City Lights Bookstore: Site Management

BOTH A BUSINESS AND HISTORICAL SITE:

City Lights is celebrated both as a place of rich history and as a thriving business that continues to serve its customers just as well as it did when it was first opened. These two functions complement each other, yet it means that there are two different management goals. City Lights needs to be managed both as a business and as a historical site.

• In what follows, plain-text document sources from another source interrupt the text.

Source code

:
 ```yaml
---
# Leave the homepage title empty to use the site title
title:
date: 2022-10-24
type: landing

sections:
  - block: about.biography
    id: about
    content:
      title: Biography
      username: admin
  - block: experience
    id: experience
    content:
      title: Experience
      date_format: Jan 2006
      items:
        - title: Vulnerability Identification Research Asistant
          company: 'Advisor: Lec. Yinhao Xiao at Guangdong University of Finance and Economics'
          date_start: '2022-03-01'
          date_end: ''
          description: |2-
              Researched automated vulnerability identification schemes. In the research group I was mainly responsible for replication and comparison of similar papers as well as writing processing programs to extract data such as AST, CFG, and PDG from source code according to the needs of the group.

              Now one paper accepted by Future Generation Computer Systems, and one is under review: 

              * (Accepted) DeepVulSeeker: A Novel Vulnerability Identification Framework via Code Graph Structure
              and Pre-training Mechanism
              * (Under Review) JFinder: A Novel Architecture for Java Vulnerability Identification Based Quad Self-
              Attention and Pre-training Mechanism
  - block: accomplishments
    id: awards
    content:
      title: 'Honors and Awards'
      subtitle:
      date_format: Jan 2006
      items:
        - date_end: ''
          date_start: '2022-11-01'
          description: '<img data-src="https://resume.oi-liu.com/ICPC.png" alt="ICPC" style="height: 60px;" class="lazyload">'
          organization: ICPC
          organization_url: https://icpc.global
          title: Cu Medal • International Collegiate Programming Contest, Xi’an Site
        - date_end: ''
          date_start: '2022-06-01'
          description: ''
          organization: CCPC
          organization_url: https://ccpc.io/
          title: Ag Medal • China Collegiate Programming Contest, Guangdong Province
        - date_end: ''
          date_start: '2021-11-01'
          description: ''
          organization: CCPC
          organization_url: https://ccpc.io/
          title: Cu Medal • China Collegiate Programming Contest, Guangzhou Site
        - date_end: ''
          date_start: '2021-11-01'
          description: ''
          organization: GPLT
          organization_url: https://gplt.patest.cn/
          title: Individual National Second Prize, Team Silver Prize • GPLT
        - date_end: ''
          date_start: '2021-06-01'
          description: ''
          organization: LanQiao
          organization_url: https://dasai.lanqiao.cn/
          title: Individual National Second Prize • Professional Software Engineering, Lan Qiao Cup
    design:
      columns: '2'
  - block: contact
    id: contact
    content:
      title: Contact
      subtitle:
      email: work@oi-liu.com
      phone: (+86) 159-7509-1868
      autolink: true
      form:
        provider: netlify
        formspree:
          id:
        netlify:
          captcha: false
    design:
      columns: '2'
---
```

To remain a thriving business it is important to work to remain relevant and current in publishing and bookselling, rather than just trying to capitalize solely on the rich history. Ferlinghetti and the management staff are well aware of this and are fully integrated into the modern contexts of both the publishing and bookselling realms as they continue to give voice to many who may not be heard elsewhere. The current executive director of the bookstore and editorial director of City Lights Publishers said in an interview with Publishers Weekly, “We can’t stay mired in history—and never wanted to. We’re not going to just get by because we’re the ‘vaunted City Lights.’ The bohemian bank account isn’t really getting many deposits these days.” (Wilner 2007) City Lights continues to publish and sell current, cutting-edge works that one can’t find many other places.

THE BEAT MUSEUM:

Currently the role of managing the history largely occurs off-site at the Beat Museum across the street from the store. While in City Lights much of the original décor (signs, shelving etc.) is the same and there are photographs and merchandise for sale that celebrates the bookstore’s past, for the most part the Beat Museum is the place that tells the history of City Lights and the Beat Generation through the artifacts that it houses. The museum is not associated in any way with the management of the store and is owned separately. The museum’s collection contains a wide mix ranging from items that the owner, Jerry, has been collecting since his childhood interest in the Beats began and other items donated or on loan from various people, many of whom still live in the neighborhood.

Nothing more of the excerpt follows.